- **HOW TO COMPLETE THIS TASK**
Look through the records and copy each line with the string "books" in it.

- **EXERCISE DATA**
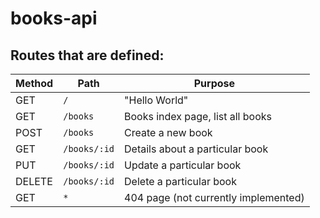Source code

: # books-api

## Routes that are defined:

| Method | Path         | Purpose                              |
| ------ | ------------ | ------------------------------------ |
| GET    | `/`          | "Hello World"                        |
| GET    | `/books`     | Books index page, list all books     |
| POST   | `/books`     | Create a new book                    |
| GET    | `/books/:id` | Details about a particular book      |
| PUT    | `/books/:id` | Update a particular book             |
| DELETE | `/books/:id` | Delete a particular book             |
| GET    | `*`          | 404 page (not currently implemented) |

- **TASK RESPONSE**
: # books-api
| GET    | `/books`     | Books index page, list all books     |
| POST   | `/books`     | Create a new book                    |
| GET    | `/books/:id` | Details about a particular book      |
| PUT    | `/books/:id` | Update a particular book             |
| DELETE | `/books/:id` | Delete a particular book             |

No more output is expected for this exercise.